What is needed: Transcribe exactly the line that contains "2、初始化 cdev */" and every line after it to the end of the entries, and nothing more.

(Data entries)
☆ ☆ ☆ ☆ ☆ ☆ ☆

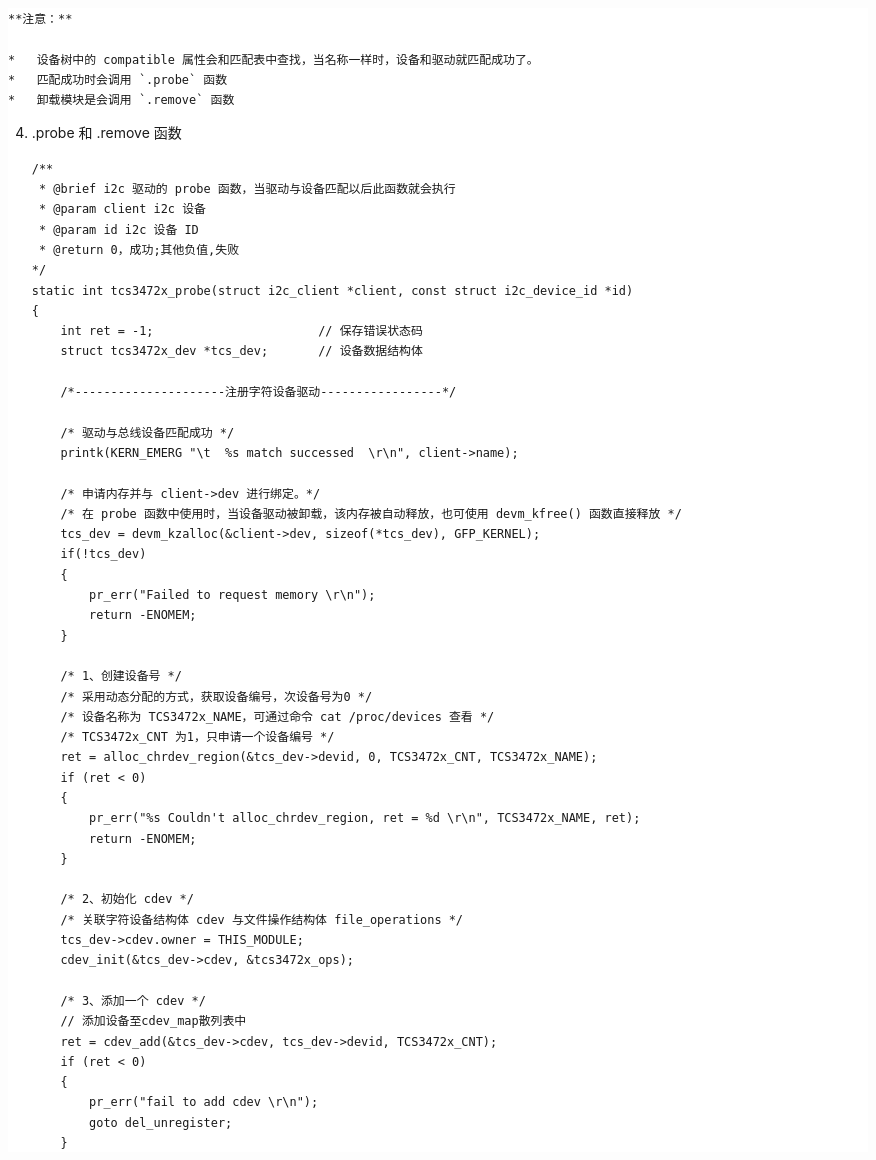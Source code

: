     
    **注意：**
    
    *   设备树中的 compatible 属性会和匹配表中查找，当名称一样时，设备和驱动就匹配成功了。
    *   匹配成功时会调用 `.probe` 函数
    *   卸载模块是会调用 `.remove` 函数
4.  .probe 和 .remove 函数
    
        /**
         * @brief i2c 驱动的 probe 函数，当驱动与设备匹配以后此函数就会执行
         * @param client i2c 设备
         * @param id i2c 设备 ID
         * @return 0，成功;其他负值,失败
        */
        static int tcs3472x_probe(struct i2c_client *client, const struct i2c_device_id *id)
        {
            int ret = -1; 						// 保存错误状态码
        	struct tcs3472x_dev *tcs_dev;		// 设备数据结构体  
        
        	/*---------------------注册字符设备驱动-----------------*/
        	
        	/* 驱动与总线设备匹配成功 */
        	printk(KERN_EMERG "\t  %s match successed  \r\n", client->name);
        
        	/* 申请内存并与 client->dev 进行绑定。*/
        	/* 在 probe 函数中使用时，当设备驱动被卸载，该内存被自动释放，也可使用 devm_kfree() 函数直接释放 */
        	tcs_dev = devm_kzalloc(&client->dev, sizeof(*tcs_dev), GFP_KERNEL);
        	if(!tcs_dev)
        	{
        		pr_err("Failed to request memory \r\n");
        		return -ENOMEM;
        	}
        
        	/* 1、创建设备号 */
        	/* 采用动态分配的方式，获取设备编号，次设备号为0 */
        	/* 设备名称为 TCS3472x_NAME，可通过命令 cat /proc/devices 查看 */
        	/* TCS3472x_CNT 为1，只申请一个设备编号 */
        	ret = alloc_chrdev_region(&tcs_dev->devid, 0, TCS3472x_CNT, TCS3472x_NAME);
        	if (ret < 0)
        	{
        		pr_err("%s Couldn't alloc_chrdev_region, ret = %d \r\n", TCS3472x_NAME, ret);
        		return -ENOMEM;
        	}
        
        	/* 2、初始化 cdev */
        	/* 关联字符设备结构体 cdev 与文件操作结构体 file_operations */
        	tcs_dev->cdev.owner = THIS_MODULE;
        	cdev_init(&tcs_dev->cdev, &tcs3472x_ops);
        
        	/* 3、添加一个 cdev */
        	// 添加设备至cdev_map散列表中
        	ret = cdev_add(&tcs_dev->cdev, tcs_dev->devid, TCS3472x_CNT);
        	if (ret < 0)
        	{
        		pr_err("fail to add cdev \r\n");
        		goto del_unregister;
        	}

☆ ☆ ☆ ☆ ☆ ☆ ☆

Your solution:
        	/* 2、初始化 cdev */
        	/* 关联字符设备结构体 cdev 与文件操作结构体 file_operations */
        	tcs_dev->cdev.owner = THIS_MODULE;
        	cdev_init(&tcs_dev->cdev, &tcs3472x_ops);
        
        	/* 3、添加一个 cdev */
        	// 添加设备至cdev_map散列表中
        	ret = cdev_add(&tcs_dev->cdev, tcs_dev->devid, TCS3472x_CNT);
        	if (ret < 0)
        	{
        		pr_err("fail to add cdev \r\n");
        		goto del_unregister;
        	}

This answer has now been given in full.